**THE PROBLEM**
Each line below from the one containing "including multiple appointments." through the one containing "of the control." should be output exactly as it stands, and no other line should appear.

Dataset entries
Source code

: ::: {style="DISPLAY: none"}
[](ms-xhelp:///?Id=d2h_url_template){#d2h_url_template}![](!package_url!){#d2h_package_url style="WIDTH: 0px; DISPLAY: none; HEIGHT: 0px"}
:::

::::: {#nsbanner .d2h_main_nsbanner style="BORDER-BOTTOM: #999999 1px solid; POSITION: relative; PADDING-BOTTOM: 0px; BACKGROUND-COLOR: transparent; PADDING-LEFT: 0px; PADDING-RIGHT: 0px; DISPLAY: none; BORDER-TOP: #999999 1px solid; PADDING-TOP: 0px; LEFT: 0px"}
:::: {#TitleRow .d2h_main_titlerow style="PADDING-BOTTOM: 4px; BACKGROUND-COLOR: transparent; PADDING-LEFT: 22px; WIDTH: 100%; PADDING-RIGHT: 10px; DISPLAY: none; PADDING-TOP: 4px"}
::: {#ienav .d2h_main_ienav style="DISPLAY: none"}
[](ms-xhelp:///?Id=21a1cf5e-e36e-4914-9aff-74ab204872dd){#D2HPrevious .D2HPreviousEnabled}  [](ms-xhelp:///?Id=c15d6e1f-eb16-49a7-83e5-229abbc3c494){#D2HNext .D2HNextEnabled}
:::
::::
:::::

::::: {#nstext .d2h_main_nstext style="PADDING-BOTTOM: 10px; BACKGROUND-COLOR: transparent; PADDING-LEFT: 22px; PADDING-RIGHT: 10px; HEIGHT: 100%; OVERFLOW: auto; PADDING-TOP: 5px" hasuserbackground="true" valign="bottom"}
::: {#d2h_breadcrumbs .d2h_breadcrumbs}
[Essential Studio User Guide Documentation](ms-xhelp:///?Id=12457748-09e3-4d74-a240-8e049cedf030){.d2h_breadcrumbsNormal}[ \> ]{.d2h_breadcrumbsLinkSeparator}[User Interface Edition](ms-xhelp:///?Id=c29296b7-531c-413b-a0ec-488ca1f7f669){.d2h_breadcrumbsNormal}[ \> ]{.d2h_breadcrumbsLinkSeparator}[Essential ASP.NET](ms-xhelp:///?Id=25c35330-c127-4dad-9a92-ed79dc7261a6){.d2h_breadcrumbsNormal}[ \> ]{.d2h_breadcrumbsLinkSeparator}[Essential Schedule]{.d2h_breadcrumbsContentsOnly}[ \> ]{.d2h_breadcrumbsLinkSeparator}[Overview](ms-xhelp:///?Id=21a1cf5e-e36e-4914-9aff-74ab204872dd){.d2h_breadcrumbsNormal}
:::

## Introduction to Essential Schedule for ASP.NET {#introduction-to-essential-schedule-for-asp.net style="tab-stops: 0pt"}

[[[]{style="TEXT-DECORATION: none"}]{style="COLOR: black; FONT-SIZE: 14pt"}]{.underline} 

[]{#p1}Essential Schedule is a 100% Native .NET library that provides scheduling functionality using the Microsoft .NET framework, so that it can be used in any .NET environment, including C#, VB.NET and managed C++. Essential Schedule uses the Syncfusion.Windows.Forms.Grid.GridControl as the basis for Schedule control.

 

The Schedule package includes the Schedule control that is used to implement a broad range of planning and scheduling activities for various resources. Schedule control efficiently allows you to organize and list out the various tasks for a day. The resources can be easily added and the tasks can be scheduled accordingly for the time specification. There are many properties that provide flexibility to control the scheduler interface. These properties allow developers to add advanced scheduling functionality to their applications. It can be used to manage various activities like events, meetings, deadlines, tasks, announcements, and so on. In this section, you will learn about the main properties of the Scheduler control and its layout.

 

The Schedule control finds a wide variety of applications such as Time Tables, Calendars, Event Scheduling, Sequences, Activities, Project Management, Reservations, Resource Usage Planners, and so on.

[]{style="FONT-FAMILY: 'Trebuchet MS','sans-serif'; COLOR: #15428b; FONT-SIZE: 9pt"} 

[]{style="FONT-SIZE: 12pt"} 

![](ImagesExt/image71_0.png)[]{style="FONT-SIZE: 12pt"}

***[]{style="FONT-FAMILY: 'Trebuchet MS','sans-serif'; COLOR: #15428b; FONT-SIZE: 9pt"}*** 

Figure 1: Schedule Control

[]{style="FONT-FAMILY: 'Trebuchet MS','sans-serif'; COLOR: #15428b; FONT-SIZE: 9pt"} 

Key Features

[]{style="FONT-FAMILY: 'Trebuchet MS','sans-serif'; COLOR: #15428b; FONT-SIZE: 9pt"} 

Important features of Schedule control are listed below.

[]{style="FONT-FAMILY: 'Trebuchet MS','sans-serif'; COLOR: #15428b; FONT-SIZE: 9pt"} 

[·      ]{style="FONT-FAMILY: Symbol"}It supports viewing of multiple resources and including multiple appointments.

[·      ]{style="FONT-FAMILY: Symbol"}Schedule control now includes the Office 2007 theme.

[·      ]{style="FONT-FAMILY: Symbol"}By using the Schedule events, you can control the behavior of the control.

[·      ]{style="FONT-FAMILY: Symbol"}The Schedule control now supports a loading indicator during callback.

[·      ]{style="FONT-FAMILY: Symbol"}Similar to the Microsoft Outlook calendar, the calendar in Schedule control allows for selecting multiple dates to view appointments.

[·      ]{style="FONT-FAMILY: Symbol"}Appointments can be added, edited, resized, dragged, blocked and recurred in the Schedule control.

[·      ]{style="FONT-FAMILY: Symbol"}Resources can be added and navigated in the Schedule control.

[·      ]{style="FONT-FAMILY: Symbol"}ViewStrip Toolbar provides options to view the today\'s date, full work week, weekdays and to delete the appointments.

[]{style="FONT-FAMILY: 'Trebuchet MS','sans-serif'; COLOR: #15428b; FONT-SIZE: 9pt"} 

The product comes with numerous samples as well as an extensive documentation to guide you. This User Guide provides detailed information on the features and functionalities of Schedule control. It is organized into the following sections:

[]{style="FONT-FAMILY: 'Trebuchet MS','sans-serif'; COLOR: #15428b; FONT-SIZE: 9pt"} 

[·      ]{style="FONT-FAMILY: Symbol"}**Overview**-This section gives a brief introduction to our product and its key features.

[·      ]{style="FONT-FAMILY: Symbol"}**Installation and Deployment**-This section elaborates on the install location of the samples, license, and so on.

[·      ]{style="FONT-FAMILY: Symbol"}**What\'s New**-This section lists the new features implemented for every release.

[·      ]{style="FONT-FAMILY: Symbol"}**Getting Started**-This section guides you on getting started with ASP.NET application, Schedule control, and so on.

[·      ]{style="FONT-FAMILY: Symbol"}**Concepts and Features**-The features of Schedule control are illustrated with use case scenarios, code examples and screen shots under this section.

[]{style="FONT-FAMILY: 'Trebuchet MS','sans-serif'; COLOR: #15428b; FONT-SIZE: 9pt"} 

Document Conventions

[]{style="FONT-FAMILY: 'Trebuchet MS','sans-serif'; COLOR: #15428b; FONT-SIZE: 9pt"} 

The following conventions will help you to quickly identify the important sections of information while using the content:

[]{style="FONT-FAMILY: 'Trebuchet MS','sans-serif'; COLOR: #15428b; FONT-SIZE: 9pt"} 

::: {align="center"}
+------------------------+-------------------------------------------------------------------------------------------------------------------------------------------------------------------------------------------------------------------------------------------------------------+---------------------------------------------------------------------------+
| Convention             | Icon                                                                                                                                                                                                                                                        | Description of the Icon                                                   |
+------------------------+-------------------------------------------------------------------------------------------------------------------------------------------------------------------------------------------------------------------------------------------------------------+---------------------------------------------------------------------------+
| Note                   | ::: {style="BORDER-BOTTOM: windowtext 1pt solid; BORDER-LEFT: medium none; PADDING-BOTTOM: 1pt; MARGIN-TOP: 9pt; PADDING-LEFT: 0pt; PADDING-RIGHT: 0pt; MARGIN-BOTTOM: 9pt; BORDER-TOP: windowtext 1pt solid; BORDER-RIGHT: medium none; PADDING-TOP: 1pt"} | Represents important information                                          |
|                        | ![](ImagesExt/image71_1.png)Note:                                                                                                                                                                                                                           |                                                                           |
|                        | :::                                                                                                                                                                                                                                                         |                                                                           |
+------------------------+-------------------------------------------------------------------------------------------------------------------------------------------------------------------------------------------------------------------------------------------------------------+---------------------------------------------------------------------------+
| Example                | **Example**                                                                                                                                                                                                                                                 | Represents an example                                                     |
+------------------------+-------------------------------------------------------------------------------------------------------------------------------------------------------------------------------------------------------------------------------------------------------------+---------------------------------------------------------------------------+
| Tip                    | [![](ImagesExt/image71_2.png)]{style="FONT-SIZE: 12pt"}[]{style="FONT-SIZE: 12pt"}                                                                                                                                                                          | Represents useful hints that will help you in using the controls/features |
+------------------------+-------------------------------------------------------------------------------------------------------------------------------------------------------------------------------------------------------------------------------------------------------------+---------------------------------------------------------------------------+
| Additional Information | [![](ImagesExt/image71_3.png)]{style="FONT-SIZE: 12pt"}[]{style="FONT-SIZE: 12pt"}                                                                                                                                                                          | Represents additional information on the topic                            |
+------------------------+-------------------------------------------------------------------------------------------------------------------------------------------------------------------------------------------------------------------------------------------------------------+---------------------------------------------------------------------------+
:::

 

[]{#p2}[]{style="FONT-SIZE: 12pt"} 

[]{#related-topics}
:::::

**EXERCISE RESPONSE**
[·      ]{style="FONT-FAMILY: Symbol"}It supports viewing of multiple resources and including multiple appointments.

[·      ]{style="FONT-FAMILY: Symbol"}Schedule control now includes the Office 2007 theme.

[·      ]{style="FONT-FAMILY: Symbol"}By using the Schedule events, you can control the behavior of the control.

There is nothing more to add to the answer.